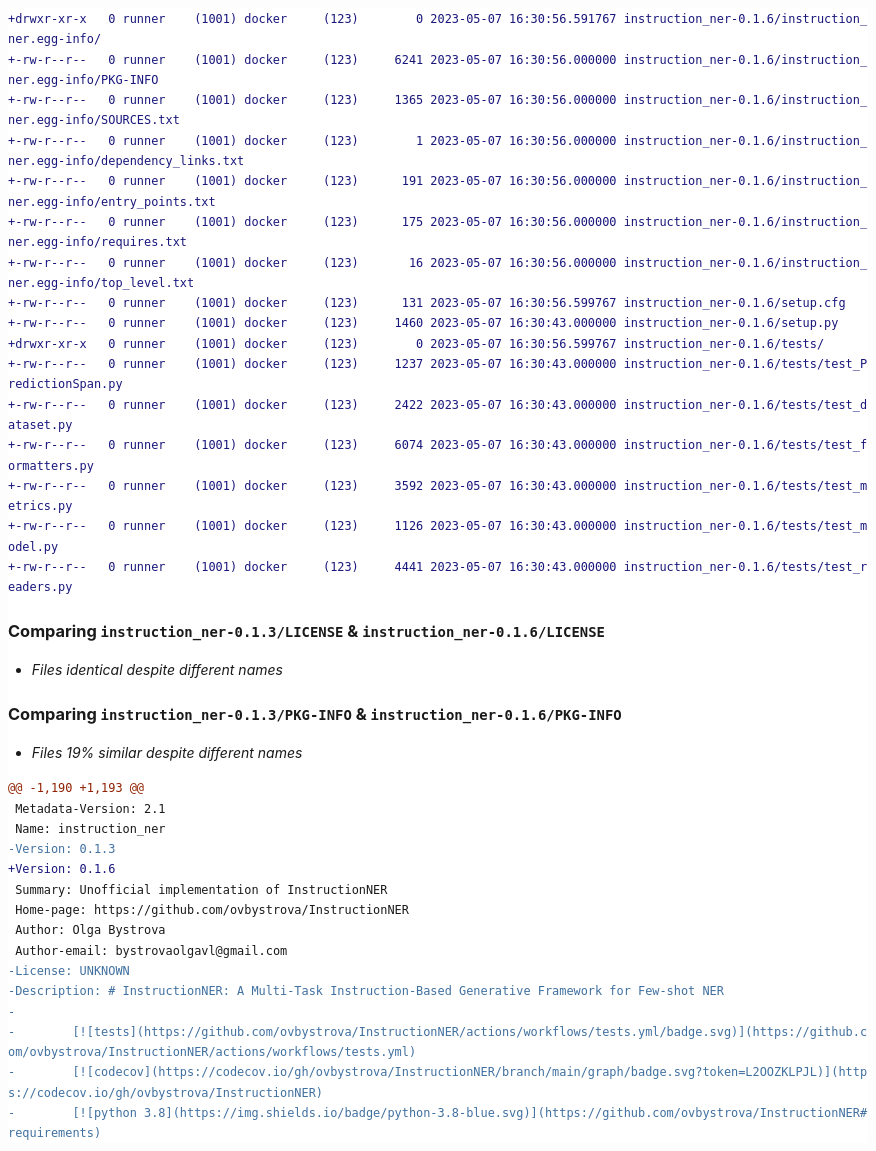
 ```diff
+drwxr-xr-x   0 runner    (1001) docker     (123)        0 2023-05-07 16:30:56.591767 instruction_ner-0.1.6/instruction_ner.egg-info/
+-rw-r--r--   0 runner    (1001) docker     (123)     6241 2023-05-07 16:30:56.000000 instruction_ner-0.1.6/instruction_ner.egg-info/PKG-INFO
+-rw-r--r--   0 runner    (1001) docker     (123)     1365 2023-05-07 16:30:56.000000 instruction_ner-0.1.6/instruction_ner.egg-info/SOURCES.txt
+-rw-r--r--   0 runner    (1001) docker     (123)        1 2023-05-07 16:30:56.000000 instruction_ner-0.1.6/instruction_ner.egg-info/dependency_links.txt
+-rw-r--r--   0 runner    (1001) docker     (123)      191 2023-05-07 16:30:56.000000 instruction_ner-0.1.6/instruction_ner.egg-info/entry_points.txt
+-rw-r--r--   0 runner    (1001) docker     (123)      175 2023-05-07 16:30:56.000000 instruction_ner-0.1.6/instruction_ner.egg-info/requires.txt
+-rw-r--r--   0 runner    (1001) docker     (123)       16 2023-05-07 16:30:56.000000 instruction_ner-0.1.6/instruction_ner.egg-info/top_level.txt
+-rw-r--r--   0 runner    (1001) docker     (123)      131 2023-05-07 16:30:56.599767 instruction_ner-0.1.6/setup.cfg
+-rw-r--r--   0 runner    (1001) docker     (123)     1460 2023-05-07 16:30:43.000000 instruction_ner-0.1.6/setup.py
+drwxr-xr-x   0 runner    (1001) docker     (123)        0 2023-05-07 16:30:56.599767 instruction_ner-0.1.6/tests/
+-rw-r--r--   0 runner    (1001) docker     (123)     1237 2023-05-07 16:30:43.000000 instruction_ner-0.1.6/tests/test_PredictionSpan.py
+-rw-r--r--   0 runner    (1001) docker     (123)     2422 2023-05-07 16:30:43.000000 instruction_ner-0.1.6/tests/test_dataset.py
+-rw-r--r--   0 runner    (1001) docker     (123)     6074 2023-05-07 16:30:43.000000 instruction_ner-0.1.6/tests/test_formatters.py
+-rw-r--r--   0 runner    (1001) docker     (123)     3592 2023-05-07 16:30:43.000000 instruction_ner-0.1.6/tests/test_metrics.py
+-rw-r--r--   0 runner    (1001) docker     (123)     1126 2023-05-07 16:30:43.000000 instruction_ner-0.1.6/tests/test_model.py
+-rw-r--r--   0 runner    (1001) docker     (123)     4441 2023-05-07 16:30:43.000000 instruction_ner-0.1.6/tests/test_readers.py
```

### Comparing `instruction_ner-0.1.3/LICENSE` & `instruction_ner-0.1.6/LICENSE`

 * *Files identical despite different names*

### Comparing `instruction_ner-0.1.3/PKG-INFO` & `instruction_ner-0.1.6/PKG-INFO`

 * *Files 19% similar despite different names*

```diff
@@ -1,190 +1,193 @@
 Metadata-Version: 2.1
 Name: instruction_ner
-Version: 0.1.3
+Version: 0.1.6
 Summary: Unofficial implementation of InstructionNER
 Home-page: https://github.com/ovbystrova/InstructionNER
 Author: Olga Bystrova
 Author-email: bystrovaolgavl@gmail.com
-License: UNKNOWN
-Description: # InstructionNER: A Multi-Task Instruction-Based Generative Framework for Few-shot NER
-        
-        [![tests](https://github.com/ovbystrova/InstructionNER/actions/workflows/tests.yml/badge.svg)](https://github.com/ovbystrova/InstructionNER/actions/workflows/tests.yml)
-        [![codecov](https://codecov.io/gh/ovbystrova/InstructionNER/branch/main/graph/badge.svg?token=L2OOZKLPJL)](https://codecov.io/gh/ovbystrova/InstructionNER)
-        [![python 3.8](https://img.shields.io/badge/python-3.8-blue.svg)](https://github.com/ovbystrova/InstructionNER#requirements)
```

§

#### Exercise directions
What is needed is every line from the data above that includes the string "despite", copied out.

#### Answer for the task
 * *Files identical despite different names*
 * *Files 19% similar despite different names*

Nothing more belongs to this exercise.